Firstly, you will want to look at your website visitors; what percentage of traffic is coming from each source and what conversion rates are you having on the website per source?
Next, you will want to take these conversion rates from leads to sales qualified leads. How many of these leads that are coming through the website are being accepted by your sales team? If you find that you have a high sales rejection rate, it may be time to look at the strategy behind the content on the website. Is it written to appeal to the right buyer personas?
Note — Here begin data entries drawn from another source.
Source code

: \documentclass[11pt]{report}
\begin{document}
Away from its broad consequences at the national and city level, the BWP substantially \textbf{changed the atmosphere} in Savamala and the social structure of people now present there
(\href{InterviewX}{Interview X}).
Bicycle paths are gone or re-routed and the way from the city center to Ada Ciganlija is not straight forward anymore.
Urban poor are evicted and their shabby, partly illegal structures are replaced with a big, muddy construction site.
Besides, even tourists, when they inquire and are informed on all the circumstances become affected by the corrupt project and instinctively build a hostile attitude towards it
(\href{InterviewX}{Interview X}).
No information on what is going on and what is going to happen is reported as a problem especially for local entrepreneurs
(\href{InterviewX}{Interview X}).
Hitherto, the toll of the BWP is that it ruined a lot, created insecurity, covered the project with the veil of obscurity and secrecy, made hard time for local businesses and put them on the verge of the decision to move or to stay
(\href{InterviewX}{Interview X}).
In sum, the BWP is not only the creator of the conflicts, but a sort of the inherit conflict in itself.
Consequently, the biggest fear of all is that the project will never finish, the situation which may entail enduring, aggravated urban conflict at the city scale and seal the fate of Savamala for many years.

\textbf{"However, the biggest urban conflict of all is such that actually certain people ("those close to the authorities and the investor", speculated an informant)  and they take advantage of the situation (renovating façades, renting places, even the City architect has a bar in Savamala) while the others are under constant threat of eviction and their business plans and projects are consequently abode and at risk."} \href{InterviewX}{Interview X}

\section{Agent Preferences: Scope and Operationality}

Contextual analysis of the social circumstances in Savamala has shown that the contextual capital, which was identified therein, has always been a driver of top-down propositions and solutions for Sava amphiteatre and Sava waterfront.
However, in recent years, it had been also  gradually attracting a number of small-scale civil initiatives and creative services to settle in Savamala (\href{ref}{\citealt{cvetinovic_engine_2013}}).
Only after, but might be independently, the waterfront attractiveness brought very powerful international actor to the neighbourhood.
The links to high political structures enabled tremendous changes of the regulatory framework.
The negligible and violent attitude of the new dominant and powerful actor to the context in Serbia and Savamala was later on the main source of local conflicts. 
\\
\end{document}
Are you spending your advertising budget on the right target marketing, in the right traffic source?
By working closely with your sales team to understand why leads are rejected or qualified, you as the marketing team will be in a much stronger position to tweak your campaigns or marketing strategy in a shorter turnaround then if you were to track the customer conversions alone – especially if your software has a long sales cycle.
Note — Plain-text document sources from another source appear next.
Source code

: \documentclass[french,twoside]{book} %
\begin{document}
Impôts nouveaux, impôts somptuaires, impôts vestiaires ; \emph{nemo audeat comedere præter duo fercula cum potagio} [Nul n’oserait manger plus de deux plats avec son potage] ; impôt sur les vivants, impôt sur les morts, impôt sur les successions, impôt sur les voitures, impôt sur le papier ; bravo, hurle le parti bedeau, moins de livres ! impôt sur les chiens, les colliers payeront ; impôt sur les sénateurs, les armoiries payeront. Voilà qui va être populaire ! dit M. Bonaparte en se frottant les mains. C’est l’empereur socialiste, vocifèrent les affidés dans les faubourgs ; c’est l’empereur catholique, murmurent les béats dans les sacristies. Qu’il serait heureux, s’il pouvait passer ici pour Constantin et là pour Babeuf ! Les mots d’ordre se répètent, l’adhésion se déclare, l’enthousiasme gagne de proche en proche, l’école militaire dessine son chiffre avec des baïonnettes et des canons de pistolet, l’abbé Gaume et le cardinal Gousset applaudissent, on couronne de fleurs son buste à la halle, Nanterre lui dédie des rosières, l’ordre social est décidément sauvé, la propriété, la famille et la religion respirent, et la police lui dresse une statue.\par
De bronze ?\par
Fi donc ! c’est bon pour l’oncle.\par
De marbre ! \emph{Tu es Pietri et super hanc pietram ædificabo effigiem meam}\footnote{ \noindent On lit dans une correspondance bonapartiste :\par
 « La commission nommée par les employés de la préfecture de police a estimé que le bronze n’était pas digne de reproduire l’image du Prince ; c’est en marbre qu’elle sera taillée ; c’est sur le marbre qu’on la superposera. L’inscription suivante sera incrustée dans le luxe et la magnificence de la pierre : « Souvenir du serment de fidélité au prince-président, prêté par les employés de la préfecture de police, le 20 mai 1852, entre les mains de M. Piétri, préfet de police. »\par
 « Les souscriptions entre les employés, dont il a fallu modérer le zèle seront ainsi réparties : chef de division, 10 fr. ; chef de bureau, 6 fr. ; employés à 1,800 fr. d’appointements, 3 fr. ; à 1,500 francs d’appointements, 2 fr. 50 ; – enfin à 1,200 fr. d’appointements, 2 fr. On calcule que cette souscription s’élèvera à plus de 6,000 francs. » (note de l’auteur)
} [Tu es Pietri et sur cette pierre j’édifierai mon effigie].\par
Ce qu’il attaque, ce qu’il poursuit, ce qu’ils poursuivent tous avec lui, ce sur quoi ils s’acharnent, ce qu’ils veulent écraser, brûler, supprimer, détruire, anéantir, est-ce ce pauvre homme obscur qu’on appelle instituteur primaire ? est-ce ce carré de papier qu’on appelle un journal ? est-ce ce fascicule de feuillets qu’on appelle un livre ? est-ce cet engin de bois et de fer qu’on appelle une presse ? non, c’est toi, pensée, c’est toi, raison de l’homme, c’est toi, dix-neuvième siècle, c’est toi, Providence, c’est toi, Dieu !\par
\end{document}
2. Customer lifetime value (CLV)
Due to the pricing models software companies tend to work within, it is likely that the initial price of purchase isn’t the final value of your customer. From subscription costs to renewals, an existing customer is just as important to your business’ bottom line, if not more so, than a new customer. Therefore, understanding the lifetime value for your customers, based on the average length of time they are likely to stay with you and the software package they are on, you will be able to get a much clearer picture of the true value of your customers.
By tracking this figure regularly, you will be able to catch any fluctuations which could indicate the quality of leads that have led to sales to any operations changes that can help lead to more renewals in the future.
Remember, a SaaS marketing managers job isn’t over at purchase, but assisting in delighting your customers and educating them on upgrade offerings should all be tracked through the sales and marketing teams.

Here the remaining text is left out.